Sugar Sammy, aka Sammy Kullar bid adieu to hometown Montreal last night in free outdoor show.
Photo Credit: QMI / SÉBASTIEN ST-JEAN

Sugar Sammy goes to France

Sugar Sammy, the Montreal comedic talent, is taking his multi-cultural humour to Paris for awhile. Sammy Khullar, the Indian kid, grew up in one of the most ethnically diverse neighbourhoods in Canada, known as Cote des Neiges. He thrived in the schoolyard by mimicking all his pals, from the Haitians, to the Italians and Greeks, to the Jewish and French kids, Sugar Sammy is making a fortune now, making fun of all of us!

“Because it’s Montreal baby.”

At a packed outdoor show last night, as part of the annual Just for Laughs festival, Sugar Sammy brought hundreds into Montreal’s Place des Festivals. He gave the crowd one last version of his bilingual,”You’re Going to Rire Show” that’s all about what makes Montreal, Quebec and Canada, so funny and so wonderful!

Making jokes about the language laws of Quebec, that are so restrictive of English, and pointing out the often trilingual mash-up of languages people actually communicate in, as well as tossing up the stereotypes we’ve come to know, Sugar Sammy had the laughter echoing off the downtown buildings.

“Sugar Sammy Live in Dubai” aired in 14 countries

While he’s toured the province of Quebec from Chicoutimi to Chibougamau, he’s also a bit of a global sensation. He’s appeared on stages around the world with an ability to make people laugh in English, French, Punjabi and Hindi.

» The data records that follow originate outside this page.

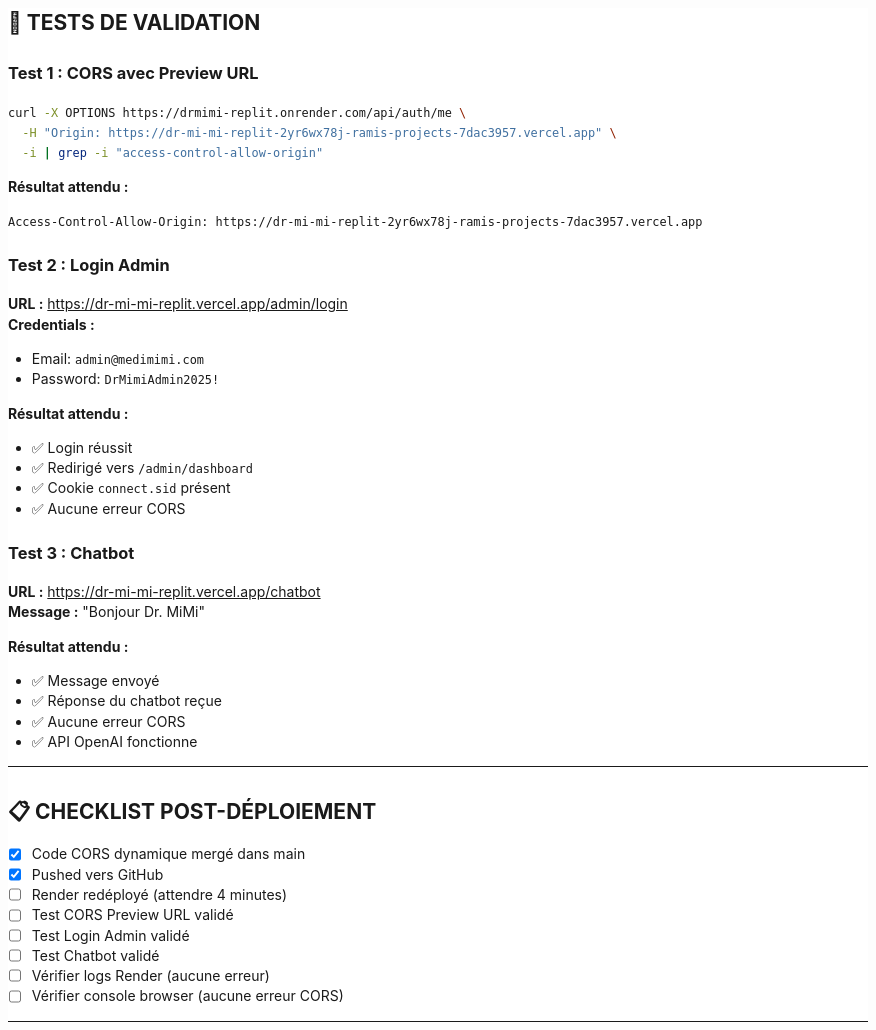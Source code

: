 
## 🧪 TESTS DE VALIDATION

### Test 1 : CORS avec Preview URL

```bash
curl -X OPTIONS https://drmimi-replit.onrender.com/api/auth/me \
  -H "Origin: https://dr-mi-mi-replit-2yr6wx78j-ramis-projects-7dac3957.vercel.app" \
  -i | grep -i "access-control-allow-origin"
```

**Résultat attendu :**
```
Access-Control-Allow-Origin: https://dr-mi-mi-replit-2yr6wx78j-ramis-projects-7dac3957.vercel.app
```

### Test 2 : Login Admin

**URL :** https://dr-mi-mi-replit.vercel.app/admin/login  
**Credentials :**
- Email: `admin@medimimi.com`
- Password: `DrMimiAdmin2025!`

**Résultat attendu :**
- ✅ Login réussit
- ✅ Redirigé vers `/admin/dashboard`
- ✅ Cookie `connect.sid` présent
- ✅ Aucune erreur CORS

### Test 3 : Chatbot

**URL :** https://dr-mi-mi-replit.vercel.app/chatbot  
**Message :** "Bonjour Dr. MiMi"

**Résultat attendu :**
- ✅ Message envoyé
- ✅ Réponse du chatbot reçue
- ✅ Aucune erreur CORS
- ✅ API OpenAI fonctionne

---

## 📋 CHECKLIST POST-DÉPLOIEMENT

- [x] Code CORS dynamique mergé dans main
- [x] Pushed vers GitHub
- [ ] Render redéployé (attendre 4 minutes)
- [ ] Test CORS Preview URL validé
- [ ] Test Login Admin validé
- [ ] Test Chatbot validé
- [ ] Vérifier logs Render (aucune erreur)
- [ ] Vérifier console browser (aucune erreur CORS)

---
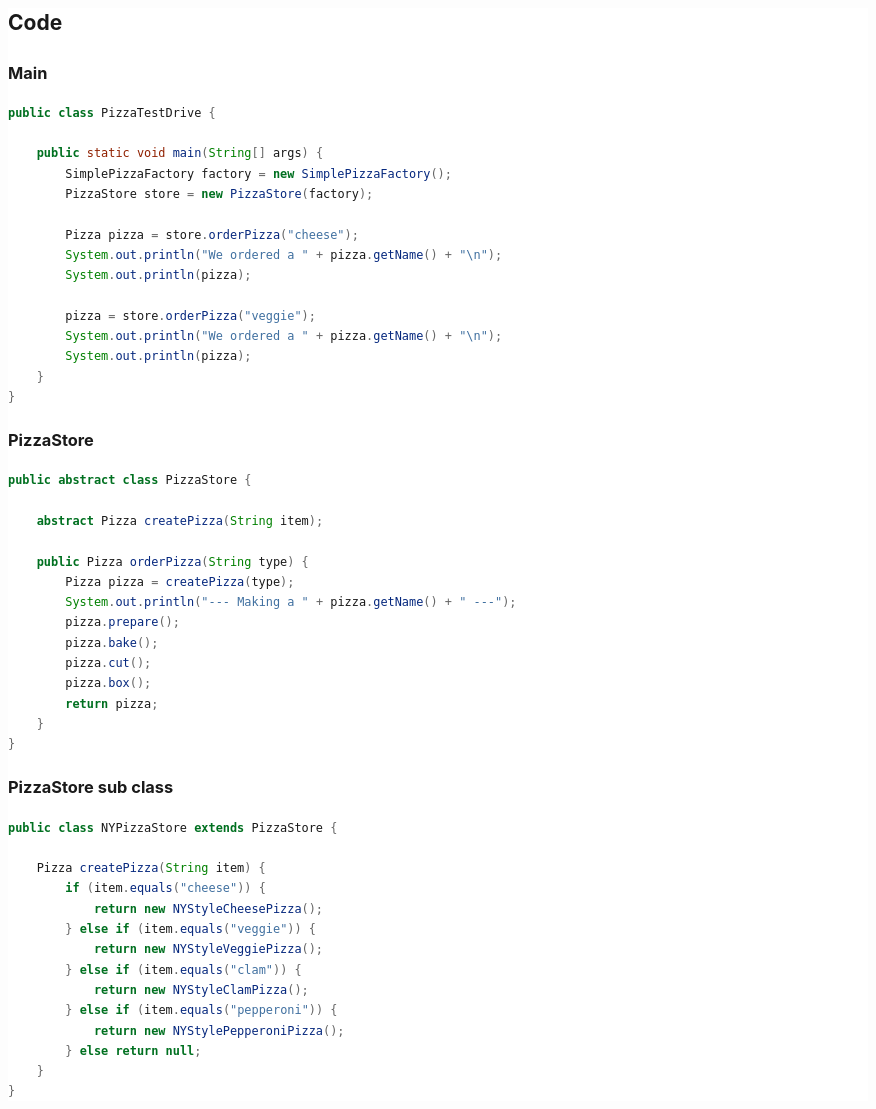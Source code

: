 

## Code

### Main

```java
public class PizzaTestDrive {
 
    public static void main(String[] args) {
        SimplePizzaFactory factory = new SimplePizzaFactory();
        PizzaStore store = new PizzaStore(factory);

        Pizza pizza = store.orderPizza("cheese");
        System.out.println("We ordered a " + pizza.getName() + "\n");
        System.out.println(pizza);
 
        pizza = store.orderPizza("veggie");
        System.out.println("We ordered a " + pizza.getName() + "\n");
        System.out.println(pizza);
    }
}
```

### PizzaStore

```java
public abstract class PizzaStore {
 
    abstract Pizza createPizza(String item);
 
    public Pizza orderPizza(String type) {
        Pizza pizza = createPizza(type);
        System.out.println("--- Making a " + pizza.getName() + " ---");
        pizza.prepare();
        pizza.bake();
        pizza.cut();
        pizza.box();
        return pizza;
    }
}
```

### PizzaStore sub class

```java
public class NYPizzaStore extends PizzaStore {

    Pizza createPizza(String item) {
        if (item.equals("cheese")) {
            return new NYStyleCheesePizza();
        } else if (item.equals("veggie")) {
            return new NYStyleVeggiePizza();
        } else if (item.equals("clam")) {
            return new NYStyleClamPizza();
        } else if (item.equals("pepperoni")) {
            return new NYStylePepperoniPizza();
        } else return null;
    }
}
```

In early 2013, Comedy Central India invited him to tour the country with dates in Mumbai, Delhi and Bangalore. Among his many TV credits is a one-hour TV special on Showtime Arabia; “Sugar Sammy Live in Dubai”, which aired in 14 countries.

He’s just finished a great run in Montreal doing his at first controversial, bilingual show. “Everyone’s saying — ‘Why a bilingual show?’ Sammy said, “Because it’s Montreal baby.” While many of the old guard said it would never work, the French won’t laugh at the English jokes and the English won’t laugh at the French, Sugar Sammy has had the last laugh: 

“You’re Gonna Rire”, the show started in February of 2012, and along with his French one-man show, En Français SVP, he’s performed them 420 times, selling more than 371,000 tickets and grossing a staggering $17.4 million.

He’s a killer combination of handsome and funny, and he’s part of the new Quebec that grew up under Bill 101. The law, enacted by the separatist Parti Quebecois in 1977, obliged immigrant parents to send their children to French school, not English as was so often the case before. In the meantime, the majority of English parents made sure their children were in French immersion programs, and now the city of Montreal exists in a fluid bilingualism, in the only officially French-speaking province in Canada.